Shapefiles are widely used by civil and environmental engineers, surveyors, infrastructure managers, government agencies, GIS companies, and urban planners. Zoning boundaries, municipal limits, drainage networks, property cadastres, and transmission line routes are frequently distributed in this format. If you work with GIS, you have almost certainly encountered a Shapefile.
Compress the Shapefile files (.shp, .dbf, .prj, .shx) into a single .zip archive. Drag the .zip onto the upload area, or click to select the file. The file is processed directly in your browser — no data is sent to any server. After loading, features appear on the map and the detected projection is shown. Click any feature to see its attributes in the side panel. Use the export buttons to download data as GeoJSON, KML, or CSV.
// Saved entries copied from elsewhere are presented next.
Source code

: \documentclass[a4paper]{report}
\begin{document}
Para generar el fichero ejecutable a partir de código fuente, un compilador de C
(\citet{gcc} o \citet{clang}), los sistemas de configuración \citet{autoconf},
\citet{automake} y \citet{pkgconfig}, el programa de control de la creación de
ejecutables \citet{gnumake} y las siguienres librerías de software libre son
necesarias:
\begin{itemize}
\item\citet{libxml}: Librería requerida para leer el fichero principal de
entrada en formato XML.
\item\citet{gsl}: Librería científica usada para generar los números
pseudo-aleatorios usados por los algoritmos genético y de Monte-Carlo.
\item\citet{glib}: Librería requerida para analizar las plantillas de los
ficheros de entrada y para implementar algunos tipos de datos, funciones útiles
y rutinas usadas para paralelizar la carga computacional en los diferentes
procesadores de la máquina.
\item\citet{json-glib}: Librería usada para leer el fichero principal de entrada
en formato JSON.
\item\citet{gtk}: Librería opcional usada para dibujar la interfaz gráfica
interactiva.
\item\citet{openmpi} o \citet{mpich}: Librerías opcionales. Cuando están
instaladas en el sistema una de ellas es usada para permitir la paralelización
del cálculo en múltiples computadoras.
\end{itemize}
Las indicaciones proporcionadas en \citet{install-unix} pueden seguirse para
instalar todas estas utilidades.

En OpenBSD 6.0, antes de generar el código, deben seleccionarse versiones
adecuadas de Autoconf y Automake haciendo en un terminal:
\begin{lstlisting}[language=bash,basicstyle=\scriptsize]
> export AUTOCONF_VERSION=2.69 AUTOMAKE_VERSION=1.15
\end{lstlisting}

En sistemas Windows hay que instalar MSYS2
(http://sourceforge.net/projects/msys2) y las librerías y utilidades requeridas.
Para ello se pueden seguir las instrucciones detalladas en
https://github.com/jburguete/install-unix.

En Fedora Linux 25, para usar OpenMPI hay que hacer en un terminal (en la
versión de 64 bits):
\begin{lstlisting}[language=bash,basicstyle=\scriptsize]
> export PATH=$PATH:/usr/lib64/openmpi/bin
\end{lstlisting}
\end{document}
Shapefile is a multi-file legacy binary format from Esri, dominant in desktop GIS software like ArcGIS and QGIS and in data exchanges between government bodies and engineering firms. Its main drawback is that a single dataset is split across multiple files, complicating sharing. GeoJSON is a modern text-based format using JSON, defined by RFC 7946 — it is the standard for web APIs, interactive maps, and open data tooling. It is a single, human-readable file that is easy to generate programmatically. KML is Google Earth's XML format, widely used by field teams — it supports rich visual styles and is natively supported by tools like Google Maps and Geodocs. If you received a Shapefile and want to integrate it with a web platform or API, the simplest path is to convert it to GeoJSON — which this tool does directly with the export button. Use our KMZ Viewer if you have .kmz or .kml files.
All processing happens locally, in your own browser. Your files are never sent to any server — not even ours. You can use this tool with confidential files without any concern about privacy or data security.